In 2015 alone, over 30,000 illegal immigrants from “countries of terrorist concern” entered the United States through the southwestern border with Mexico, Department of Defense Southern Command (Southcom) spokeswoman Army Col. Lisa A. Garcia told the Washington Free Beacon on Monday.
“Networks that specialize in smuggling individuals from regions of terrorist concern, mainly from the Afghanistan-Pakistan region, the Middle East, and East Africa, are indeed a concern for Southcom and other interagency security partners who support our country’s national security,” Garcia said. “There are major hubs that serve as entry points into the region for migrants from those areas of concern attempting to enter the U.S. along our border with Mexico.”
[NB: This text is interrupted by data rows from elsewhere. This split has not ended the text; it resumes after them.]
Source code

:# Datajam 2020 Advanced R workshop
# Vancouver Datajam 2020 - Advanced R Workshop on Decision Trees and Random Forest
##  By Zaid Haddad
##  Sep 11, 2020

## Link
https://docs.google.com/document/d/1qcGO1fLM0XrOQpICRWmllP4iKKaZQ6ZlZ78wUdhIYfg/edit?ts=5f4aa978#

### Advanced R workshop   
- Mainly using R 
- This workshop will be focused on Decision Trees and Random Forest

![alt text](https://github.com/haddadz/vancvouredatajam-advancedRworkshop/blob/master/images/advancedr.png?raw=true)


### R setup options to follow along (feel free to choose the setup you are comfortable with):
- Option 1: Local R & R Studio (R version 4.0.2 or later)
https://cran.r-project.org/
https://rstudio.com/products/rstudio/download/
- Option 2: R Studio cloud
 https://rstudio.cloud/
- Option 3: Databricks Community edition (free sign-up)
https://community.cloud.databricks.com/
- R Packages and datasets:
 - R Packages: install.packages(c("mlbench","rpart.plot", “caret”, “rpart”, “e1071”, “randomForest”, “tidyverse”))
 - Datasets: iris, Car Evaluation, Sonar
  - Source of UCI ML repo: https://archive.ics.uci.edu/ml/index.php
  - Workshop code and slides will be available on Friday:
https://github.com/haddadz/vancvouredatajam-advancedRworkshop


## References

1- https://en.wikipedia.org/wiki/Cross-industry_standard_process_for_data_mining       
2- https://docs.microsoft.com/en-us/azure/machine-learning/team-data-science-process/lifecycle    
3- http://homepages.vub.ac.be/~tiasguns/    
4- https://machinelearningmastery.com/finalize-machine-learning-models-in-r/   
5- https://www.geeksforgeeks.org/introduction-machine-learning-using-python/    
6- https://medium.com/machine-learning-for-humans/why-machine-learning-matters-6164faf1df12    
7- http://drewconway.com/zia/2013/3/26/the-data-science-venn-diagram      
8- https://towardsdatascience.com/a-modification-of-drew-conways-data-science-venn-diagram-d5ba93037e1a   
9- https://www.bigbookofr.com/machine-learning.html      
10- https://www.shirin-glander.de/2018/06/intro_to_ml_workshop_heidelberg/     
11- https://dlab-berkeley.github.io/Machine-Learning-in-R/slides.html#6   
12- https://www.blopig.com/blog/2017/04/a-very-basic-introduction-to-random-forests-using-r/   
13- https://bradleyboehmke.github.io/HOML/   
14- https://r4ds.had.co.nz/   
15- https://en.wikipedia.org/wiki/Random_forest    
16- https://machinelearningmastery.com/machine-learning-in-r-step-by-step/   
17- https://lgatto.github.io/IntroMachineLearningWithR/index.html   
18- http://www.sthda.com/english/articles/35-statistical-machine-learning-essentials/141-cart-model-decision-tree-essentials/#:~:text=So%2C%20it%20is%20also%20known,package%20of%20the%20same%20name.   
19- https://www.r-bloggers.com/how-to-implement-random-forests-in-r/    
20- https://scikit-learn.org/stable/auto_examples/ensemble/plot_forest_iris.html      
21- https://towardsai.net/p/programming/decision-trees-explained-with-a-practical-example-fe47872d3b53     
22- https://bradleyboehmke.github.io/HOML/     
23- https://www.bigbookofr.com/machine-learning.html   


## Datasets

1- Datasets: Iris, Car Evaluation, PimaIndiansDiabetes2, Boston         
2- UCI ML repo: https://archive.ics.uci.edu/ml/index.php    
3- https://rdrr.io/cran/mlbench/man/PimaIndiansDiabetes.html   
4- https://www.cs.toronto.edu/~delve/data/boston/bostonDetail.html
Garcia reported that in 2015 alone, “we saw a total of 331,000 migrants enter the southwestern border between the U.S. and Mexico, of that we estimate more than 30,000 of these were from countries of terrorist concern.”
She explained a new Southcom report found that Sunni extremists are infiltrating the United States with the help of alien smugglers in South America and are crossing the border with ease.
While many American security officials and private security experts have dismissed the idea that terrorists exploit alien smuggling networks as a myth, the report revealed terrifying evidence that Islamist infiltration may already have occurred.
“This makes the case for Trump’s wall,” a security official noted in the report. “These guys are doing whatever they want to get in the country.”
The Washington Free Beacon’s Bill Gertz also quoted Southcom commander Adm. Kurt Tidd, who warned that a lack of information is hampering security efforts against alien smuggling. “Our ability to track people moving through transportation systems is an area that we must continue to devote efforts on, and the ease with which human traffickers are able to use our transportation systems to move people through the networks relatively undetected should give us all concern.”
The threat does not come from new relationships between Sunni extremists and alien smugglers, but from increased use of already existing networks, explained Joel Vargas, head of Continent Security Services and a consultant to law enforcement agencies. In an email statement, he warned that “existing smuggling networks from Central America are increasing their access.”
“Our Sunni illegal migration coming from [Latin America] is very small,” Vargas admitted. But “on the other hand, they can use the networks set up by the Shia.” He reported that law enforcement agencies have intercepted immigrants coming from Asia but have not been able to determine if they are extremists.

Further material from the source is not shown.